**Work to be completed**:
Return all entries verbatim; skip any pictures.

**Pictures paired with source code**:
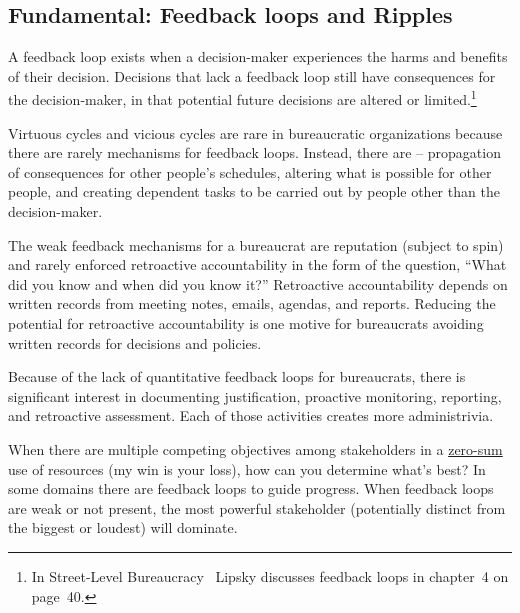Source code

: \subsection*{Fundamental: Feedback loops and Ripples\label{sec:feedback-loop-and-ripples}}



A feedback loop exists when a decision-maker experiences the harms and benefits of their decision. Decisions that lack a feedback loop still have consequences for the decision-maker, in that potential future decisions are altered or limited.\footnote{In Street-Level Bureaucracy~\cite{1983_Lipsky} Lipsky discusses feedback loops in chapter~4 on page~40.}


Virtuous cycles and vicious cycles are rare in bureaucratic organizations because there are rarely mechanisms for feedback loops. 
Instead, there are \iftoggle{glossarysubstitutionworks}{\glspl{ripple}}{ripples} -- propagation of consequences for other people's schedules, 
altering what is possible for other people, and creating dependent tasks to be carried out by people other than the decision-maker.


The weak feedback mechanisms for a bureaucrat are reputation (subject to spin)
and rarely enforced retroactive accountability in the form of the question, ``What did you know and when did you know it?''
Retroactive accountability depends on written records from meeting notes, emails, agendas, and reports. Reducing the potential for retroactive accountability is one motive for bureaucrats avoiding written records for decisions and policies.


Because of the lack of quantitative feedback loops for bureaucrats, there is significant interest in documenting justification, proactive monitoring, reporting, and retroactive assessment. Each of those activities creates more administrivia.


When there are multiple competing objectives among stakeholders in a 
\href{https://en.wikipedia.org/wiki/Zero-sum_game}{zero-sum}
\iftoggle{WPinmargin}{\marginpar{$>$Wikipedia: zero-sum game}}{}
use of resources (my win is your loss), how can you determine what's best? In some domains there are feedback loops to guide progress. When feedback loops are weak or not present,  the most powerful stakeholder (potentially distinct from the biggest or loudest) will dominate.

**Response**:
Source code

: \subsection*{Fundamental: Feedback loops and Ripples\label{sec:feedback-loop-and-ripples}}



A feedback loop exists when a decision-maker experiences the harms and benefits of their decision. Decisions that lack a feedback loop still have consequences for the decision-maker, in that potential future decisions are altered or limited.\footnote{In Street-Level Bureaucracy~\cite{1983_Lipsky} Lipsky discusses feedback loops in chapter~4 on page~40.}


Virtuous cycles and vicious cycles are rare in bureaucratic organizations because there are rarely mechanisms for feedback loops. 
Instead, there are \iftoggle{glossarysubstitutionworks}{\glspl{ripple}}{ripples} -- propagation of consequences for other people's schedules, 
altering what is possible for other people, and creating dependent tasks to be carried out by people other than the decision-maker.


The weak feedback mechanisms for a bureaucrat are reputation (subject to spin)
and rarely enforced retroactive accountability in the form of the question, ``What did you know and when did you know it?''
Retroactive accountability depends on written records from meeting notes, emails, agendas, and reports. Reducing the potential for retroactive accountability is one motive for bureaucrats avoiding written records for decisions and policies.


Because of the lack of quantitative feedback loops for bureaucrats, there is significant interest in documenting justification, proactive monitoring, reporting, and retroactive assessment. Each of those activities creates more administrivia.


When there are multiple competing objectives among stakeholders in a 
\href{https://en.wikipedia.org/wiki/Zero-sum_game}{zero-sum}
\iftoggle{WPinmargin}{\marginpar{$>$Wikipedia: zero-sum game}}{}
use of resources (my win is your loss), how can you determine what's best? In some domains there are feedback loops to guide progress. When feedback loops are weak or not present,  the most powerful stakeholder (potentially distinct from the biggest or loudest) will dominate.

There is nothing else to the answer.